### What is expected
Reproduce exactly, from the data that follows, the line with "Coursera did not", the line with "Being Creative (p. 7)", and every line that lies between them.

### Supplied data
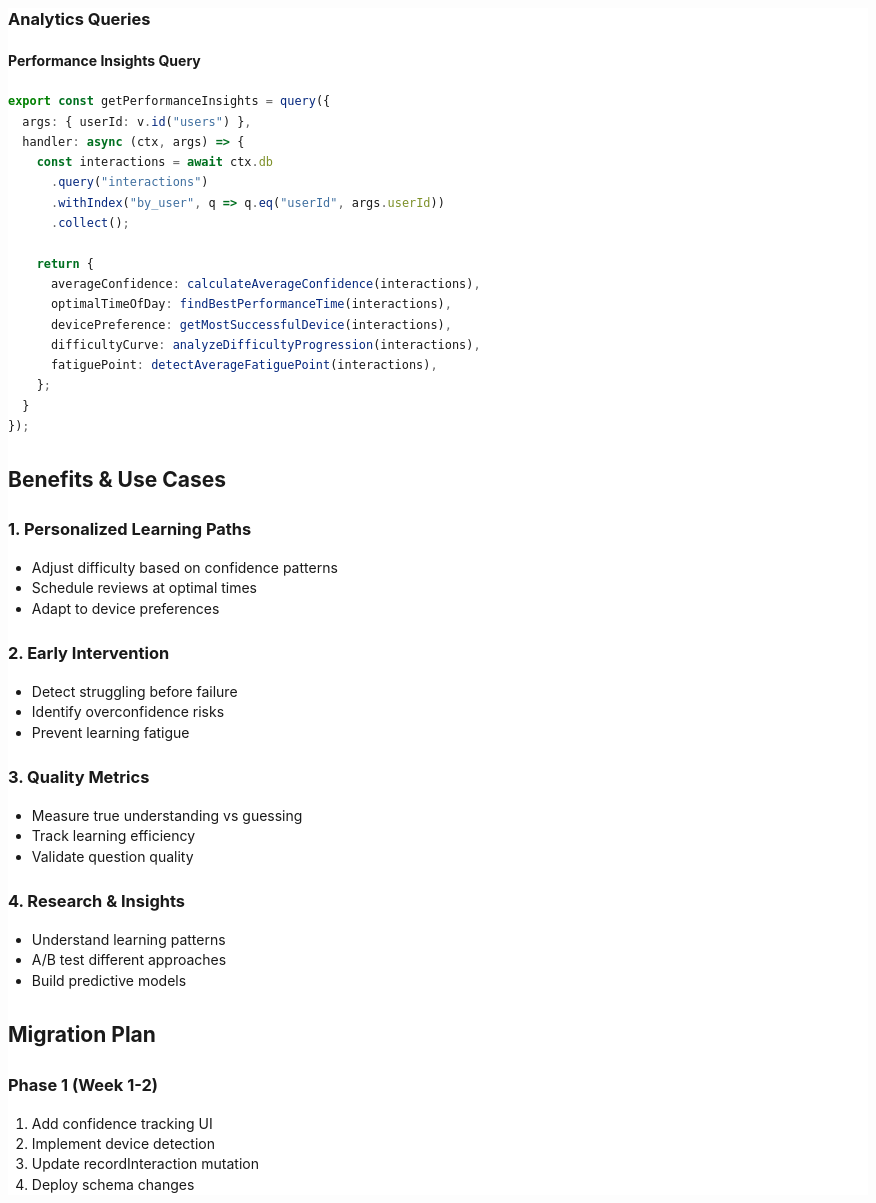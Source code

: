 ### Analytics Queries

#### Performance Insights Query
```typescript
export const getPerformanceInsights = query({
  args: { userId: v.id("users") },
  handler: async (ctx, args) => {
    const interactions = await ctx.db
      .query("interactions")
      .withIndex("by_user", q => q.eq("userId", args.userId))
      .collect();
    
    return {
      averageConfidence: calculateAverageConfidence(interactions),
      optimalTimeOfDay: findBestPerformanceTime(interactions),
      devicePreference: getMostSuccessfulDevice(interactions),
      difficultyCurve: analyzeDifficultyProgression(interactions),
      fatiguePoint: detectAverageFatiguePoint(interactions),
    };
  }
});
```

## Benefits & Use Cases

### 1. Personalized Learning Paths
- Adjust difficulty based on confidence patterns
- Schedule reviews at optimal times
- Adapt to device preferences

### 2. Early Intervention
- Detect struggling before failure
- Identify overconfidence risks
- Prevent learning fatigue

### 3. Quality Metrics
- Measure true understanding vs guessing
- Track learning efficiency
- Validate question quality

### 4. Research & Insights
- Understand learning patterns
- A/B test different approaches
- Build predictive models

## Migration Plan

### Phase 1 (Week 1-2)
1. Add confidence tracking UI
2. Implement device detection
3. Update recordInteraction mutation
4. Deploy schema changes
...
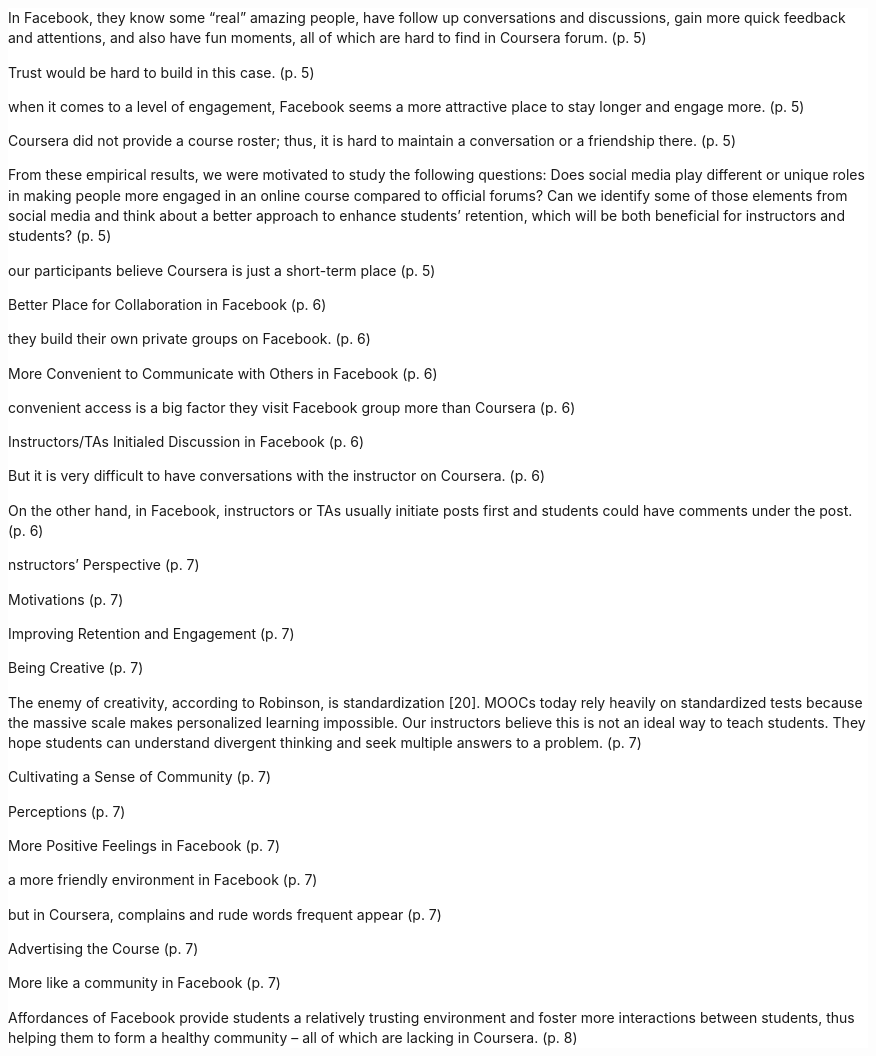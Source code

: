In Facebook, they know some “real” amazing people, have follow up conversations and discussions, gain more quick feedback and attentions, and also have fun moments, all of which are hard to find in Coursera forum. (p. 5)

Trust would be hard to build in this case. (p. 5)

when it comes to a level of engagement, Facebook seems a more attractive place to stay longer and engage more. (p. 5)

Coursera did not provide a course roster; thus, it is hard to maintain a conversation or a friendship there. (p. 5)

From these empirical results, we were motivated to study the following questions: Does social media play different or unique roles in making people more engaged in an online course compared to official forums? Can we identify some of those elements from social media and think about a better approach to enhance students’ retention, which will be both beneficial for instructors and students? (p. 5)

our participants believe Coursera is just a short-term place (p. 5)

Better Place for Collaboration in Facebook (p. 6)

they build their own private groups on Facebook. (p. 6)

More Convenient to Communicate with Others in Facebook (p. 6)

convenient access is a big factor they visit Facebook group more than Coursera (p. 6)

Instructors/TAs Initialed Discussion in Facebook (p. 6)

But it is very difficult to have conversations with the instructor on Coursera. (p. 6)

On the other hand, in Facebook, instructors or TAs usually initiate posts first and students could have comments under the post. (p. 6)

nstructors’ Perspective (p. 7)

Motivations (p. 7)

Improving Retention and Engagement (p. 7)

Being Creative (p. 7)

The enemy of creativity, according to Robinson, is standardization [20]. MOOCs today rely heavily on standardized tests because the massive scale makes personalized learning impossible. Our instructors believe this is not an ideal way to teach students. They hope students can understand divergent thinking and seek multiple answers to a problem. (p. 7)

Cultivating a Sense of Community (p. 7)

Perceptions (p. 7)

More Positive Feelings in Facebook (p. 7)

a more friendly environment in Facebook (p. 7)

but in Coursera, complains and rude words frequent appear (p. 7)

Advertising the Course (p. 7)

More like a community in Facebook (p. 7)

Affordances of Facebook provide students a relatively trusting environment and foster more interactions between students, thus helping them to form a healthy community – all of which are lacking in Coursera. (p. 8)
--
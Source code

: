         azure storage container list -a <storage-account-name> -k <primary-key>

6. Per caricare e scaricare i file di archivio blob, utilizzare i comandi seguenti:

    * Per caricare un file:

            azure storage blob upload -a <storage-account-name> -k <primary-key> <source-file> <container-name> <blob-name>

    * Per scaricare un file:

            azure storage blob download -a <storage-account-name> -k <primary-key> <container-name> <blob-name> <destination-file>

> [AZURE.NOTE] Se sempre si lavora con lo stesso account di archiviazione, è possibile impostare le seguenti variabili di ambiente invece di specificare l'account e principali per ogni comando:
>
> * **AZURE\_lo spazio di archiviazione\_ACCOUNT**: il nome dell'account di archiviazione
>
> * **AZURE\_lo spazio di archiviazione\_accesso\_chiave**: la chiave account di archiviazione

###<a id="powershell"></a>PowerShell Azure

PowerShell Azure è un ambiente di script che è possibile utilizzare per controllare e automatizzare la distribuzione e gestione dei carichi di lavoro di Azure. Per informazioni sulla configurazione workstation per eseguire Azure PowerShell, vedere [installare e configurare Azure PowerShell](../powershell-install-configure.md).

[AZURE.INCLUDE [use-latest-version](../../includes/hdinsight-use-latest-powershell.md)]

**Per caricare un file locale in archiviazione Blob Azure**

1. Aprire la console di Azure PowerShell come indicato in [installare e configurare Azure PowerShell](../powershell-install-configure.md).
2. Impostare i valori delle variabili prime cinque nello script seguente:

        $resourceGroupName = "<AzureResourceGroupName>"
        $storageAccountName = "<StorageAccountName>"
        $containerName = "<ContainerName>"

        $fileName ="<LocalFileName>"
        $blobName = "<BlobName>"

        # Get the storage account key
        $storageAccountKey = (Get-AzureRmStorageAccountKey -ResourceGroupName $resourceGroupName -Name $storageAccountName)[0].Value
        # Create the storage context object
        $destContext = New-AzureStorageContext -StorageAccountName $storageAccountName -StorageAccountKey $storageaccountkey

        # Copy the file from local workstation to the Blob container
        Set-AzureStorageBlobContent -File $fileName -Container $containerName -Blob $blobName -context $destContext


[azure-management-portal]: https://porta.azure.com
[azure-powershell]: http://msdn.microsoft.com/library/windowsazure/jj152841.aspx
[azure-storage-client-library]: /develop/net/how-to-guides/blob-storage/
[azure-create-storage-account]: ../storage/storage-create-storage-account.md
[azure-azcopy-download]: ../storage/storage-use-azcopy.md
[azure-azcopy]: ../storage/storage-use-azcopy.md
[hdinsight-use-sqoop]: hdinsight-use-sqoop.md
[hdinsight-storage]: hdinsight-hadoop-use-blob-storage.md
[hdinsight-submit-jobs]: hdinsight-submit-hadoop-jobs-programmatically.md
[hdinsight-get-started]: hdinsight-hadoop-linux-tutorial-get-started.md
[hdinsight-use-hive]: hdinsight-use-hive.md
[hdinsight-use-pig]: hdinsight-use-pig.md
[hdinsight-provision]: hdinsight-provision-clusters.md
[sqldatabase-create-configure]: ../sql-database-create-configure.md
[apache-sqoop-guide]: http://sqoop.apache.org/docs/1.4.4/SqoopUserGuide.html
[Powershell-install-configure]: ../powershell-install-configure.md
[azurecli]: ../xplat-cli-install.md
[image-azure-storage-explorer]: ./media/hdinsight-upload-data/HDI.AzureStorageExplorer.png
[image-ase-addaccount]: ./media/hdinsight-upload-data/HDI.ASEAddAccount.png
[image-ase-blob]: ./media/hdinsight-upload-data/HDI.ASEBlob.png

### Answer space
Coursera did not provide a course roster; thus, it is hard to maintain a conversation or a friendship there. (p. 5)

From these empirical results, we were motivated to study the following questions: Does social media play different or unique roles in making people more engaged in an online course compared to official forums? Can we identify some of those elements from social media and think about a better approach to enhance students’ retention, which will be both beneficial for instructors and students? (p. 5)

our participants believe Coursera is just a short-term place (p. 5)

Better Place for Collaboration in Facebook (p. 6)

they build their own private groups on Facebook. (p. 6)

More Convenient to Communicate with Others in Facebook (p. 6)

convenient access is a big factor they visit Facebook group more than Coursera (p. 6)

Instructors/TAs Initialed Discussion in Facebook (p. 6)

But it is very difficult to have conversations with the instructor on Coursera. (p. 6)

On the other hand, in Facebook, instructors or TAs usually initiate posts first and students could have comments under the post. (p. 6)

nstructors’ Perspective (p. 7)

Motivations (p. 7)

Improving Retention and Engagement (p. 7)

Being Creative (p. 7)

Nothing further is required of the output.